The Dethroned Caesar of Murang’a III-By Edward Maroncha

Continued from The Dethroned Caesar of Murang’a II

When Samuel wakes up, there is light in his room. At first he is confused, because nobody has kicked him awake yet. While in the streets, he always woke up early. It is difficult to sleep-in while lying on hard concrete, on an empty stomach and with the biting cold of the morning gnawing at you like an insufferable rodent. It takes a moment before he remembers where he is. He gets out of bed, stretches and yawns. It is a long time since he had such sound sleep.

He steps out of the bedroom and walks to the sitting room. There is no one there, but he hears voices in the adjacent dining room, and so he walks there. He finds Bruce and Njeri talking while nursing cups of tea.

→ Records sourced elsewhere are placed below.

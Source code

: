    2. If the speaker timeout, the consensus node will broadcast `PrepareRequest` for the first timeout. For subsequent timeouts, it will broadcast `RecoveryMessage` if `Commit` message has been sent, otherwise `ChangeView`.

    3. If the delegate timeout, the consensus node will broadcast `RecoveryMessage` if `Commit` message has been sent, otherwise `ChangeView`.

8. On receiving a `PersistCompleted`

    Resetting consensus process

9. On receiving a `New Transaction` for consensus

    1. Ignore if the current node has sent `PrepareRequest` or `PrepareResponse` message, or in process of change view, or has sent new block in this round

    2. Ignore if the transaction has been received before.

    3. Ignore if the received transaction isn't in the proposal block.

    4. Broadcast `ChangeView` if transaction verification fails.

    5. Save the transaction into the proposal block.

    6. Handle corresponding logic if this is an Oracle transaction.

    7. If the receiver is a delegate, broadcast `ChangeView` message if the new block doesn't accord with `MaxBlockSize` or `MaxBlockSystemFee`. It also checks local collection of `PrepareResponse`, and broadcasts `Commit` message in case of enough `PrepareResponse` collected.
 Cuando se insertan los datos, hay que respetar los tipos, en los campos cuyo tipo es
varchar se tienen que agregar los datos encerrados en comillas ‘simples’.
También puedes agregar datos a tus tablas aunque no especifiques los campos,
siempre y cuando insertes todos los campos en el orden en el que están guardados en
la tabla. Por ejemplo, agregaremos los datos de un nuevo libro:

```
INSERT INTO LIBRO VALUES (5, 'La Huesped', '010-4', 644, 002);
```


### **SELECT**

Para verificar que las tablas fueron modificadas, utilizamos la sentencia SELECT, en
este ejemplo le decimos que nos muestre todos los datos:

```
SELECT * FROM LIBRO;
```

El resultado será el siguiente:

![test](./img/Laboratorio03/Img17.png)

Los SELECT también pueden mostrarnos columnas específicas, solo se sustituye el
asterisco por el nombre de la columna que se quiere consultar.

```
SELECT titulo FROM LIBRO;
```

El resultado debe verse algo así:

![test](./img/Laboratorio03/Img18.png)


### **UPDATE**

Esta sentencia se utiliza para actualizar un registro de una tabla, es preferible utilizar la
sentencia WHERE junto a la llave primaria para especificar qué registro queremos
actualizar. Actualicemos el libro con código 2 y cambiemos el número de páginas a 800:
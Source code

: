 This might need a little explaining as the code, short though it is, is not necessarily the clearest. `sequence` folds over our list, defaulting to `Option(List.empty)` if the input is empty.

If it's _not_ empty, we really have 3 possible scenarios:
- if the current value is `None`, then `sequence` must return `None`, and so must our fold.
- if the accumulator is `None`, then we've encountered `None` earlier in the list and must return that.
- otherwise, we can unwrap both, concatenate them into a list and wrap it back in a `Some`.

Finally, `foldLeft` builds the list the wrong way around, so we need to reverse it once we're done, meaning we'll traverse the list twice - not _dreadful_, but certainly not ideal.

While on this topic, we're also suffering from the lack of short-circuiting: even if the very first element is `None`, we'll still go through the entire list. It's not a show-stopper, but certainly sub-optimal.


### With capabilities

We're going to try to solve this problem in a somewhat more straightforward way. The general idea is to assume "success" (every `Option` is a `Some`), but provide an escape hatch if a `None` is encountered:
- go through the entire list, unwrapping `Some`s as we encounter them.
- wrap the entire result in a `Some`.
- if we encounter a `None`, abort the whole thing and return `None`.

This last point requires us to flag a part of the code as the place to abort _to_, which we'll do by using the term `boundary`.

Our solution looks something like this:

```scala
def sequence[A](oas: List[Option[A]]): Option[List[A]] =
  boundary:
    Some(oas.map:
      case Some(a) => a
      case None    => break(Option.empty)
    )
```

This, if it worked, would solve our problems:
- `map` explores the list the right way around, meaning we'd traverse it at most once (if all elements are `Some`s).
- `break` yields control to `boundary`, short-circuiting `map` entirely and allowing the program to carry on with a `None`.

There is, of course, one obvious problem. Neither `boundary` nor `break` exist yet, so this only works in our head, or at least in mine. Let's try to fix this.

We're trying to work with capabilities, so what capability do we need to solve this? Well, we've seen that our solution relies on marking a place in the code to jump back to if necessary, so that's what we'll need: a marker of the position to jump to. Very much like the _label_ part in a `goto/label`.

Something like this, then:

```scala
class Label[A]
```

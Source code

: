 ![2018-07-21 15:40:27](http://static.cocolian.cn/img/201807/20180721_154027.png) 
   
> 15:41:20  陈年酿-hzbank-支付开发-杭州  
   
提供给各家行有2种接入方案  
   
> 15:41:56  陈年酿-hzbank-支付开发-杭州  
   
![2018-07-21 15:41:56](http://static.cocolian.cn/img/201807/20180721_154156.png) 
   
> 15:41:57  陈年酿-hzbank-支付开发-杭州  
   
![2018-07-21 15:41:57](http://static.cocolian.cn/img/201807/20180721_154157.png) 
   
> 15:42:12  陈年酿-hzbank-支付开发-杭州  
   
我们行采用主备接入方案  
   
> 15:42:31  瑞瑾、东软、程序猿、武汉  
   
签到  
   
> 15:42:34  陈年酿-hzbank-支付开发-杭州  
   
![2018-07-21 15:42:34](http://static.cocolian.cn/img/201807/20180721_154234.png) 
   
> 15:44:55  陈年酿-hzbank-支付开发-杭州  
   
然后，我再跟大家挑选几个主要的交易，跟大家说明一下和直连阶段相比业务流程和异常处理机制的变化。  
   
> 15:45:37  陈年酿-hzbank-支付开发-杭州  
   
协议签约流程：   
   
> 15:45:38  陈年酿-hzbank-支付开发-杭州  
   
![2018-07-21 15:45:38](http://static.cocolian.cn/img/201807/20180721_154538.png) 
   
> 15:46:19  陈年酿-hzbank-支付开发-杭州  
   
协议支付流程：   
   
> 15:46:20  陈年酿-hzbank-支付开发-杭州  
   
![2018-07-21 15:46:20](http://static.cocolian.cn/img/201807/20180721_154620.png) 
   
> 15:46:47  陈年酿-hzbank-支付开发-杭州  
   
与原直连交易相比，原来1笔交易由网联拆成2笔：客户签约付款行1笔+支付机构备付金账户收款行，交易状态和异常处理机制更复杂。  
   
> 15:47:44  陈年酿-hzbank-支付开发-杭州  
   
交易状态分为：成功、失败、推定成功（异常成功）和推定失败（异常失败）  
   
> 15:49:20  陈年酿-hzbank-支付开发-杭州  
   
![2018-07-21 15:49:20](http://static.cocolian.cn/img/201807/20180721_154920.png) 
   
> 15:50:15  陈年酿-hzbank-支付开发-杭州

“Good morning grandpa,” Njeri says cheerfully.

“Good morning,” Samuel replies.

“Please have a seat, grandpa,” Bruce chimes in. “I will serve you breakfast.”

If Samuel had a chance he would have declined. He doesn’t like this young man one bit. But declining will seem disrespectful, and that might alienate him from his granddaughter. The truth remains that Njeri has not yet seen Bruce for who he is, and so she has a lot of affection for him. They guy himself is a very smooth operator, and therefore it will take a lot of careful planning and calculation to unmask him.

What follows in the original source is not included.